**PROBLEM REQUIREMENTS**: Below are entries; print them exactly from the first line through the one containing "51(4):334--84.".

Stored data:
▶

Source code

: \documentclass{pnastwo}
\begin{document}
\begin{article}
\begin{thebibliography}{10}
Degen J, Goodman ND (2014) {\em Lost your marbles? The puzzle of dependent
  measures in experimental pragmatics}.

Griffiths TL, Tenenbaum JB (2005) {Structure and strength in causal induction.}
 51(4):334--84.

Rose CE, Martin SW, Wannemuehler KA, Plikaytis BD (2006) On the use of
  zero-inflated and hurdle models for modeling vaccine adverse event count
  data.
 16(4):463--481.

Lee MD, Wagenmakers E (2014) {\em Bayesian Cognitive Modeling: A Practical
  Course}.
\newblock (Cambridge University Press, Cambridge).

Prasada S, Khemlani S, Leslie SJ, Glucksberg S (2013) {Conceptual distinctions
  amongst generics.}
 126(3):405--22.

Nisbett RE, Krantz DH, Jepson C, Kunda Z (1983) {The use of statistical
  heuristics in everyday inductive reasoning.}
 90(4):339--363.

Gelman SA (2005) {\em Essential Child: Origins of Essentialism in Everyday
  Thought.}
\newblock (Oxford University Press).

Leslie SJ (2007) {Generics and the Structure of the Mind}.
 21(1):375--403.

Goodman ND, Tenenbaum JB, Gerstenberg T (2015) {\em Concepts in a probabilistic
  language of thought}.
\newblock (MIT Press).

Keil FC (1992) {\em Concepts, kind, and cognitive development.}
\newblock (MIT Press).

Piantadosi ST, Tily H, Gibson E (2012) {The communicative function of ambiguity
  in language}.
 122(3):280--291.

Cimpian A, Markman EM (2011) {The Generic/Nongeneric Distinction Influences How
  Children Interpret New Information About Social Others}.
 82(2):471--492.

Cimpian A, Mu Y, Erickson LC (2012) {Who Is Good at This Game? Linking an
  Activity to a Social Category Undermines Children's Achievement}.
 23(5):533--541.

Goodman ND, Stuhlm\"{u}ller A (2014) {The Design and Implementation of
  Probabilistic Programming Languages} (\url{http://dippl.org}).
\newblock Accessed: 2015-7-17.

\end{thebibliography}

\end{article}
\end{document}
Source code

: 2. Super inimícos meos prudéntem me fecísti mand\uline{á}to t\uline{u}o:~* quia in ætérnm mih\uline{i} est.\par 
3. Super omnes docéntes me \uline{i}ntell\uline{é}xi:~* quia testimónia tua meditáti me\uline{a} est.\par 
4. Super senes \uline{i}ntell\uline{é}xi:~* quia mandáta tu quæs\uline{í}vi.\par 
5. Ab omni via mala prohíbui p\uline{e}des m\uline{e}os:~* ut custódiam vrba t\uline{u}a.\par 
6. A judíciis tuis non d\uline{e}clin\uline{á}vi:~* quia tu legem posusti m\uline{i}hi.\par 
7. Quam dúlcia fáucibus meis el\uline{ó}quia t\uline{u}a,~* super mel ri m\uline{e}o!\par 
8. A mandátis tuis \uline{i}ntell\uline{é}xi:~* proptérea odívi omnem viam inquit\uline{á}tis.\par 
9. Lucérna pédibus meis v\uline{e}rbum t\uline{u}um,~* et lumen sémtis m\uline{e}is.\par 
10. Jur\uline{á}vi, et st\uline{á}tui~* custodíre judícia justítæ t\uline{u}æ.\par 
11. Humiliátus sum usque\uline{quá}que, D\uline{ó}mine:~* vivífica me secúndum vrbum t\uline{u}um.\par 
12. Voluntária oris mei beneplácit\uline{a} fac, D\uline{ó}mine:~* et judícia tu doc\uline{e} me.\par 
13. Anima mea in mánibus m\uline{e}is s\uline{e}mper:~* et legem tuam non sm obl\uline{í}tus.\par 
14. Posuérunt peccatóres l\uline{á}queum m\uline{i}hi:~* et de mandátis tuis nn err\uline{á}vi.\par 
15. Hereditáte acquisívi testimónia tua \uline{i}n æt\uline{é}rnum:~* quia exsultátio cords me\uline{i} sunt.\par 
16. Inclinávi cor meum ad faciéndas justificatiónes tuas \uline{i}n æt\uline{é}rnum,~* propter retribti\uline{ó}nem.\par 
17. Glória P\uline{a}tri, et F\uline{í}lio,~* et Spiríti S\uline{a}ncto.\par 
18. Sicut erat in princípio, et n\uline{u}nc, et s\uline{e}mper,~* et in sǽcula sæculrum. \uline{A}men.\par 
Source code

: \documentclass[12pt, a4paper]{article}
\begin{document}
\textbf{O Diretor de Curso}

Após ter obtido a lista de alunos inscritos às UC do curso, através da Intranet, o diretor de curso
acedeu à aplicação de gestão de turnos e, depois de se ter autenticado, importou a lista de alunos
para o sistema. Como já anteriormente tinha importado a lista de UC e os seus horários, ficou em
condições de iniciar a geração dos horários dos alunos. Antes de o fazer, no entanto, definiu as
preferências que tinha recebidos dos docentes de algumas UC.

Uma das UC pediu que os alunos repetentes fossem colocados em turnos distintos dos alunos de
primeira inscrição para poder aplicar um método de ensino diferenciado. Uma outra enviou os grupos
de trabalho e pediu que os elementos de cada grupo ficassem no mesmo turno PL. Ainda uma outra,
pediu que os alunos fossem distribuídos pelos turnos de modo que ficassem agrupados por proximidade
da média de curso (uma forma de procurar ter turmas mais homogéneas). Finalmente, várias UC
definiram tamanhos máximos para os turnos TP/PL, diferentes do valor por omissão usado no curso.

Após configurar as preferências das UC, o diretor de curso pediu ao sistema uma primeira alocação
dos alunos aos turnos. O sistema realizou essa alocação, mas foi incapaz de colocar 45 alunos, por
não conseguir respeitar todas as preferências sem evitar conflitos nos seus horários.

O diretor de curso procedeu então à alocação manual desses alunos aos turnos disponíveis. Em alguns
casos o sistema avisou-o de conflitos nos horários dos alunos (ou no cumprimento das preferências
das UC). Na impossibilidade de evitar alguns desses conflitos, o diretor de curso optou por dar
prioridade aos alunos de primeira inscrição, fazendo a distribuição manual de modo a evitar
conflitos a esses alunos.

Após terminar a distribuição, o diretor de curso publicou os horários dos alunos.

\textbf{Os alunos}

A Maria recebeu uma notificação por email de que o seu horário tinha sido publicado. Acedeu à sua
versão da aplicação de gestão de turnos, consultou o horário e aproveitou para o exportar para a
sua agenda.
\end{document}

◀

**RESULT OF THIS EXERCISE**:
Source code

: \documentclass{pnastwo}
\begin{document}
\begin{article}
\begin{thebibliography}{10}
Degen J, Goodman ND (2014) {\em Lost your marbles? The puzzle of dependent
  measures in experimental pragmatics}.

Griffiths TL, Tenenbaum JB (2005) {Structure and strength in causal induction.}
 51(4):334--84.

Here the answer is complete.